■ WORK REQUIRED ■
If a line in the following entries contains the string "docs", it counts toward the total; report only that total.
---------- GIVEN ENTRIES
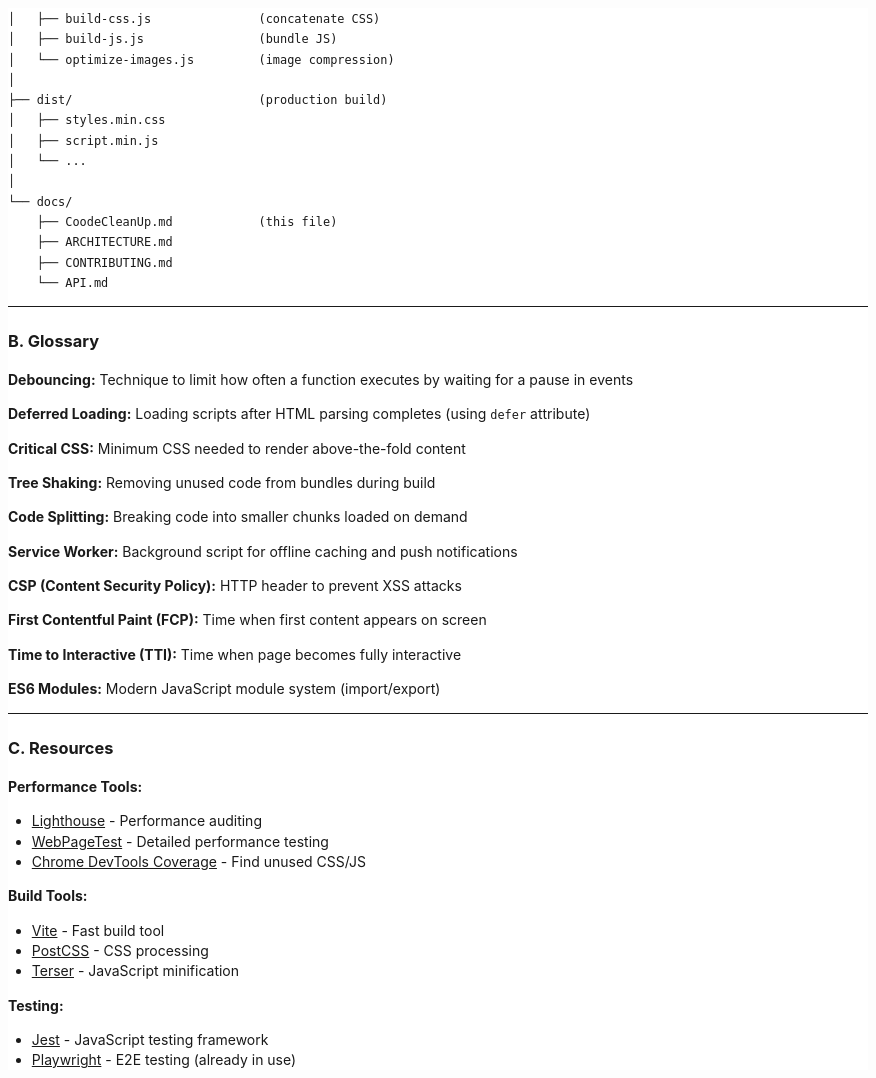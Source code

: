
```
│   ├── build-css.js               (concatenate CSS)
│   ├── build-js.js                (bundle JS)
│   └── optimize-images.js         (image compression)
│
├── dist/                          (production build)
│   ├── styles.min.css
│   ├── script.min.js
│   └── ...
│
└── docs/
    ├── CoodeCleanUp.md            (this file)
    ├── ARCHITECTURE.md
    ├── CONTRIBUTING.md
    └── API.md
```

---

### B. Glossary

**Debouncing:** Technique to limit how often a function executes by waiting for a pause in events

**Deferred Loading:** Loading scripts after HTML parsing completes (using `defer` attribute)

**Critical CSS:** Minimum CSS needed to render above-the-fold content

**Tree Shaking:** Removing unused code from bundles during build

**Code Splitting:** Breaking code into smaller chunks loaded on demand

**Service Worker:** Background script for offline caching and push notifications

**CSP (Content Security Policy):** HTTP header to prevent XSS attacks

**First Contentful Paint (FCP):** Time when first content appears on screen

**Time to Interactive (TTI):** Time when page becomes fully interactive

**ES6 Modules:** Modern JavaScript module system (import/export)

---

### C. Resources

**Performance Tools:**
- [Lighthouse](https://developers.google.com/web/tools/lighthouse) - Performance auditing
- [WebPageTest](https://www.webpagetest.org/) - Detailed performance testing
- [Chrome DevTools Coverage](https://developer.chrome.com/docs/devtools/coverage/) - Find unused CSS/JS

**Build Tools:**
- [Vite](https://vitejs.dev/) - Fast build tool
- [PostCSS](https://postcss.org/) - CSS processing
- [Terser](https://terser.org/) - JavaScript minification

**Testing:**
- [Jest](https://jestjs.io/) - JavaScript testing framework
- [Playwright](https://playwright.dev/) - E2E testing (already in use)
--------------------
■ SOLVED PROBLEM ■
2